Posted: Wed 15 Jun 2005 20:17 Post subject: Re: John Stossel and "Colorism"
Powell wrote:
I also question this "paper bag" story. ... I strongly suspect it is a myth.
History repeats itself. Historians repeat each other. I have found numerous references to the paper-bag test, ranging from The Brown Fellows Society of 1790 Charleston to Jack and Jill of 1940 Philadelphia. But all of these references simply cite other references as their sources. I too have never seen a real live primary source confirming this custom.
If anyone out there has a primary (first-hand) account on this, please speak up.
Posted: Wed 15 Jun 2005 20:41 Post subject: Re: John Stossel and "Colorism"
Powell wrote:
John Stossel is a poor excuse for a journalist. He is promoting the "one drop" myth and forced hypodescent by telling people that "blacks" can be "lights-skinned" and that this is somehow natural. He might as well tell us how Jews practice "colorism" by favoring Jews who look "Aryan" or Nordic (non-Jewish). Notice that he treats Hispanics as another "race." This hides the fact that mixed-race Hispanics are given a protection from black claims that mixed-race non-Hispanics and non-Arabs don't receive. The audience has no idea how these white-descended people with long hair and light skin came to be 'black."
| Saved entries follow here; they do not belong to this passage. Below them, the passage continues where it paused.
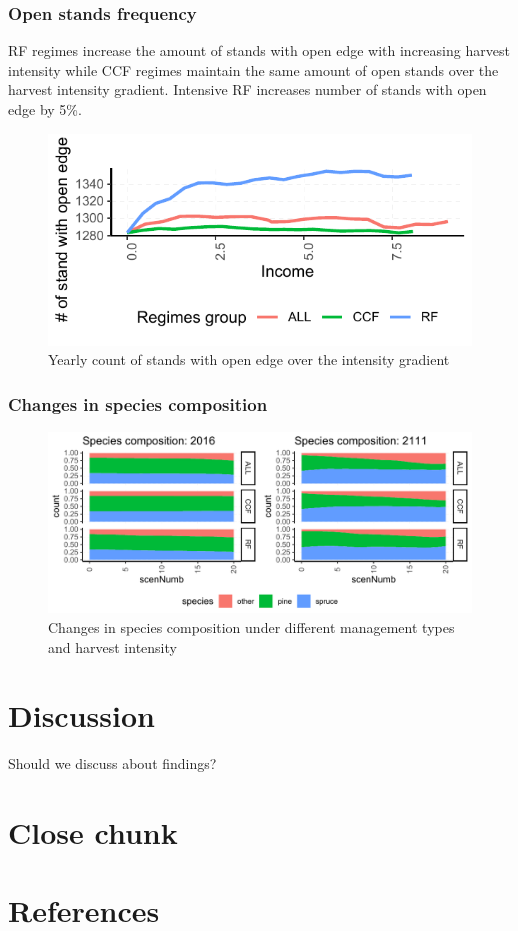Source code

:\documentclass[]{elsarticle} %
\makeatletter
\def\maxwidth{\ifdim\Gin@nat@width>\linewidth\linewidth
\else\Gin@nat@width\fi}
\let\Oldincludegraphics\includegraphics
\renewcommand{\includegraphics}[1]{\Oldincludegraphics[width=\maxwidth]{#1}}
\makeatother
\begin{document}
\subsubsection{Open stands frequency}\label{open-stands-frequency}

RF regimes increase the amount of stands with open edge with increasing
harvest intensity while CCF regimes maintain the same amount of open
stands over the harvest intensity gradient. Intensive RF increases
number of stands with open edge by 5\%.

\begin{figure}
\centering
\includegraphics{test_manus_files/figure-latex/fig_6_count_open_edge-1.pdf}
\caption{Yearly count of stands with open edge over the intensity
gradient}
\end{figure}

\subsubsection{Changes in species
composition}\label{changes-in-species-composition}

\begin{figure}
\centering
\includegraphics{test_manus_files/figure-latex/fig_7_species_change-1.pdf}
\caption{Changes in species composition under different management types
and harvest intensity}
\end{figure}

\section{Discussion}\label{discussion}

Should we discuss about findings?

\section{Close chunk}\label{close-chunk}

\section*{References}\label{references}
\end{document}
That's because when people are talking about "light-skinned blacks" they are generally referring to people who fall within a range of phenotypes that show African ancestry coupled with light skin tones. Although people who have no visible African ancestry are also included in the light skinned black category, they are not what most people think of when they talk about light-skinned blacks.
As far as Hispanics are concerned, their African ancestry is rarely brought up because most Americans, including those in the media and Hispanic Americans, equate Hispanic with Mexican (they are the overall majority of Hispanics in this country). Mexicans/Mexican Americans are seen, and see themselves, as mestizo (Indian and Spanish); in the main they show very little African ancestry, hence Hispanics' African ancestry is rarely brought up. Additionally, very few Americans are aware that some Mexicans/Mexican Americans have recent African ancestry.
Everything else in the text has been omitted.